ARCHBISHOP IS HALF-JEWISH

Top cleric sorry for Holocaust comparison

Archbishop of Canterbury Justin Welby.
Photo: Paul Grover/Pool photo via AP
Archbishop of Canterbury Justin Welby. Photo: Paul Grover/Pool photo via AP

THE Archbishop of Canterbury Justin Welby has apologised for suggesting that the impact of climate change would be worse than Nazi genocide.

Welby, the most senior cleric in the Church of England and leader of Anglicans worldwide, made the comments in an interview with the BBC at the COP26 summit in Glasgow.

He said that national leaders will be “cursed” if they do not achieve the goal of the United Nations summit to urgently find concrete ways to stabilise global heating.

Politicians who fail at this task will be spoken of by future generations “in far stronger terms than we speak today of the politicians of the ’30s, of the politicians who ignored what was happening in Nazi Germany,” said Welby.

He added that this was because climate change “will kill people all around the world for generations” and “allow a genocide on an infinitely greater scale” that will “come back to us or to our children and grandchildren”.

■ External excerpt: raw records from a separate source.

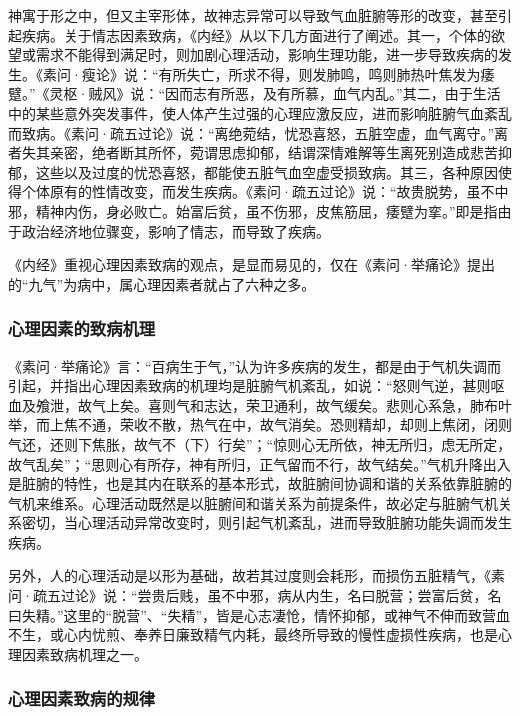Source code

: \documentclass[12pt]{ctexbook}
\begin{document}
神寓于形之中，但又主宰形体，故神志异常可以导致气血脏腑等形的改变，甚至引起疾病。关于情志因素致病，《内经》从以下几方面进行了阐述。其一，个体的欲望或需求不能得到满足时，则加剧心理活动，影响生理功能，进一步导致疾病的发生。《素问·瘦论》说：“有所失亡，所求不得，则发肺鸣，鸣则肺热叶焦发为痿躄。”《灵枢·贼风》说：“因而志有所恶，及有所慕，血气内乱。”其二，由于生活中的某些意外突发事件，使人体产生过强的心理应激反应，进而影响脏腑气血紊乱而致病。《素问·疏五过论》说：“离绝菀结，忧恐喜怒，五脏空虚，血气离守。”离者失其亲密，绝者断其所怀，菀谓思虑抑郁，结谓深情难解等生离死别造成悲苦抑郁，这些以及过度的忧恐喜怒，都能使五脏气血空虚受损致病。其三，各种原因使得个体原有的性情改变，而发生疾病。《素问·疏五过论》说：“故贵脱势，虽不中邪，精神内伤，身必败亡。始富后贫，虽不伤邪，皮焦筋屈，痿躄为挛。”即是指由于政治经济地位骤变，影响了情志，而导致了疾病。

《内经》重视心理因素致病的观点，是显而易见的，仅在《素问·举痛论》提出的“九气”为病中，属心理因素者就占了六种之多。

\subsubsection{心理因素的致病机理}%

《素问·举痛论》言：“百病生于气，”认为许多疾病的发生，都是由于气机失调而引起，并指出心理因素致病的机理均是脏腑气机紊乱，如说：“怒则气逆，甚则呕血及飧泄，故气上矣。喜则气和志达，荣卫通利，故气缓矣。悲则心系急，肺布叶举，而上焦不通，荣收不散，热气在中，故气消矣。恐则精却，却则上焦闭，闭则气还，还则下焦胀，故气不（下）行矣”；“惊则心无所依，神无所归，虑无所定，故气乱矣”；“思则心有所存，神有所归，正气留而不行，故气结矣。”气机升降出入是脏腑的特性，也是其内在联系的基本形式，故脏腑间协调和谐的关系依靠脏腑的气机来维系。心理活动既然是以脏腑间和谐关系为前提条件，故必定与脏腑气机关系密切，当心理活动异常改变时，则引起气机紊乱，进而导致脏腑功能失调而发生疾病。

另外，人的心理活动是以形为基础，故若其过度则会耗形，而损伤五脏精气，《素问·疏五过论》说：“尝贵后贱，虽不中邪，病从内生，名曰脱营；尝富后贫，名曰失精。”这里的“脱营”、“失精”，皆是心志凄怆，情怀抑郁，或神气不伸而致营血不生，或心内忧煎、奉养日廉致精气内耗，最终所导致的慢性虚损性疾病，也是心理因素致病机理之一。

\subsubsection{心理因素致病的规律}%
\end{document}
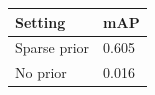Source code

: \begin{tabular}{ll}
\toprule
Setting & mAP \\
\midrule
Sparse prior & 0.605 \\
No prior & 0.016 \\
\bottomrule
\end{tabular}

Welby, who discovered when he became Archbishop that his father was actually Jewish, later apologised for offending Jewish people with the Holocaust analogy.

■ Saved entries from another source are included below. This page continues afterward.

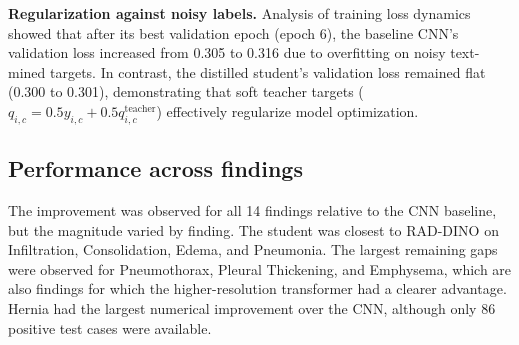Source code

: \documentclass[conference]{IEEEtran}
\begin{document}
\textbf{Regularization against noisy labels.} Analysis of training loss dynamics showed that after its best validation epoch (epoch 6), the baseline CNN's validation loss increased from 0.305 to 0.316 due to overfitting on noisy text-mined targets. In contrast, the distilled student's validation loss remained flat (0.300 to 0.301), demonstrating that soft teacher targets ($q_{i,c} = 0.5 y_{i,c} + 0.5 q^{\text{teacher}}_{i,c}$) effectively regularize model optimization.

\subsection{Performance across findings}
\label{sec:finding-results}

The improvement was observed for all 14 findings relative to the CNN baseline,
but the magnitude varied by finding. The student was closest to RAD-DINO on
Infiltration, Consolidation, Edema, and Pneumonia. The largest remaining gaps
were observed for Pneumothorax, Pleural Thickening, and Emphysema, which are
also findings for which the higher-resolution transformer had a clearer
advantage. Hernia had the largest numerical improvement over the CNN, although
only 86 positive test cases were available.
\end{document}
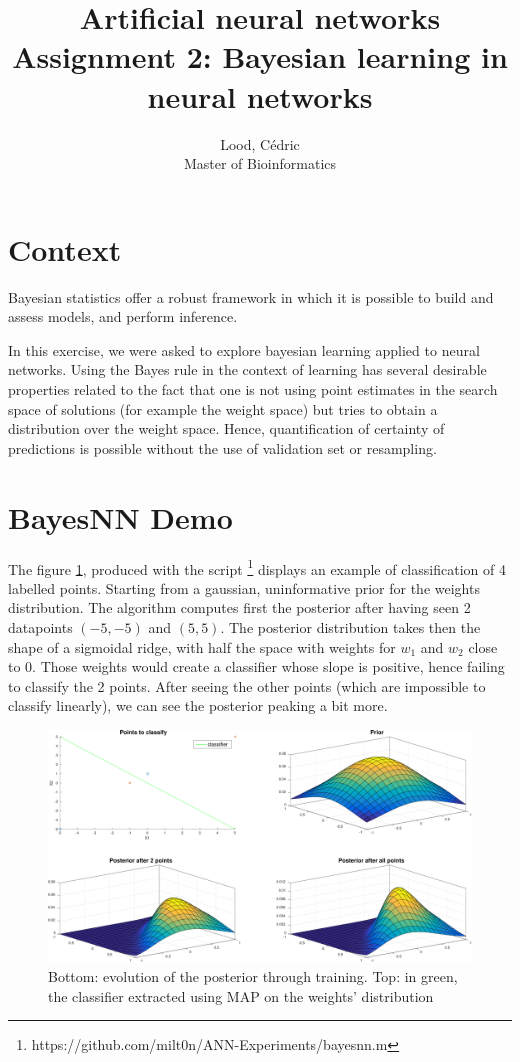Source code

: \documentclass[11pt, a4paper]{article}
\title{ \huge Artificial neural networks \\ 
  { \large Assignment 2: Bayesian learning in neural networks }}
\author{
        Lood, Cédric \\
        \small Master of Bioinformatics
}
\begin{document}
\maketitle

\section{Context}
Bayesian statistics offer a robust framework in which it is possible
to build and assess models, and perform inference.

In this exercise, we were asked to explore bayesian learning applied
to neural networks. Using the Bayes rule in the context of learning
has several desirable properties related to the fact that one is not
using point estimates in the search space of solutions (for example
the weight space) but tries to obtain a distribution over the weight
space. Hence, quantification of certainty of predictions is possible
without the use of validation set or resampling.

\section{BayesNN Demo}

The figure \ref{fig:bayesnn}, produced with the script \footnote{
  https://github.com/milt0n/ANN-Experiments/bayesnn.m} displays an
example of classification of 4 labelled points. Starting from a
gaussian, uninformative prior for the weights distribution. The
algorithm computes first the posterior after having seen 2 datapoints
$(-5,-5)$ and $(5,5)$. The posterior distribution takes then the shape
of a sigmoidal ridge, with half the space with weights for $w_1$ and
$w_2$ close to $0$. Those weights would create a classifier whose
slope is positive, hence failing to classify the 2 points. After
seeing the other points (which are impossible to classify linearly),
we can see the posterior peaking a bit more.

\begin{figure}[H]
    \centering
    \includegraphics[scale=.40]{bayesnn.pdf}
    \caption{Bottom: evolution of the posterior through training. Top:
      in green, the classifier extracted using MAP on the weights'
      distribution}
    \label{fig:bayesnn}
\end{figure}
\end{document}
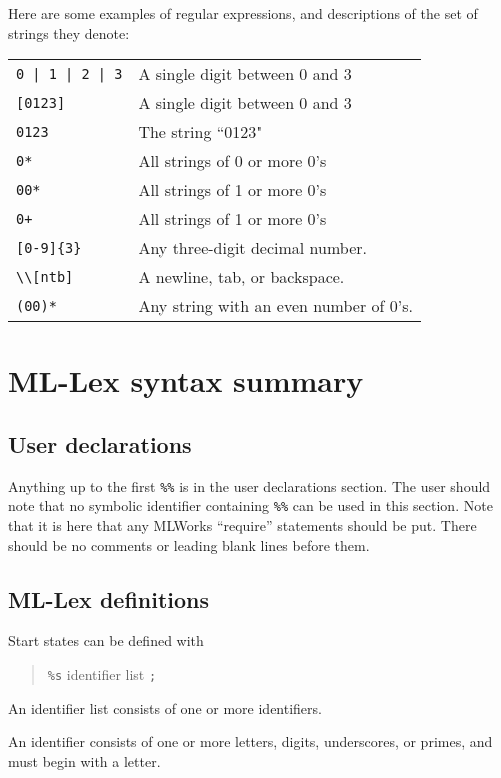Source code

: \documentclass{article}
\begin{document}
Here are some examples of regular expressions, and descriptions of the
set of strings they denote:

\begin{tabular}{ll}
\verb~0 | 1 | 2 | 3~&           A single digit between 0 and 3\\
\verb|[0123]|&			A single digit between 0 and 3\\
\verb|0123|&                    The string ``0123"\\
\verb|0*|&                      All strings of 0 or more 0's\\
\verb|00*|&                     All strings of 1  or more 0's\\
\verb|0+|&                      All strings of 1  or more 0's\\
\verb|[0-9]{3}|&		Any three-digit decimal number.\\
\verb|\\[ntb]|&			A newline, tab, or backspace.\\
\verb|(00)*|& Any string with an even number of 0's.
\end{tabular}

\section{ML-Lex syntax summary}

\subsection{User declarations}

Anything up to the first \verb|%%| is in the user declarations section.  The
user should note that no symbolic identifier containing 
\verb|%%| can be
used in this section.  Note that it is here that any MLWorks ``require''
statements should be put.  There should be no comments or leading
blank lines before them.


\subsection{ML-Lex definitions}

Start states can be defined with
\begin{quote}
\verb|%s| {identifier list} \verb|;|
\end{quote}

An identifier list consists of one or more identifiers.

An identifier consists of one or more letters, digits, underscores,
or primes, and must begin with a letter.
\end{document}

“I unequivocally apologise for the words I used when trying to emphasise the gravity of the situation facing us at COP26,” he tweeted.

“It’s never right to make comparisons with the atrocities brought by the Nazis, and I’m sorry for the offence caused to Jews by these words,” he added.

A spokesman for British Prime Minister Boris Johnson said of the comments, “It is up to individuals how they choose to frame the problem.”

Stephen Pollard, editor of The Jewish Chronicle newspaper, reacted furiously to Welby’s comments, tweeting that they were “so sickening that I simply cannot comprehend how Welby can remain as a priest, let alone Archbishop”.

He later relented, saying the Archbishop made “a proper apology, not mealy-mouthed”.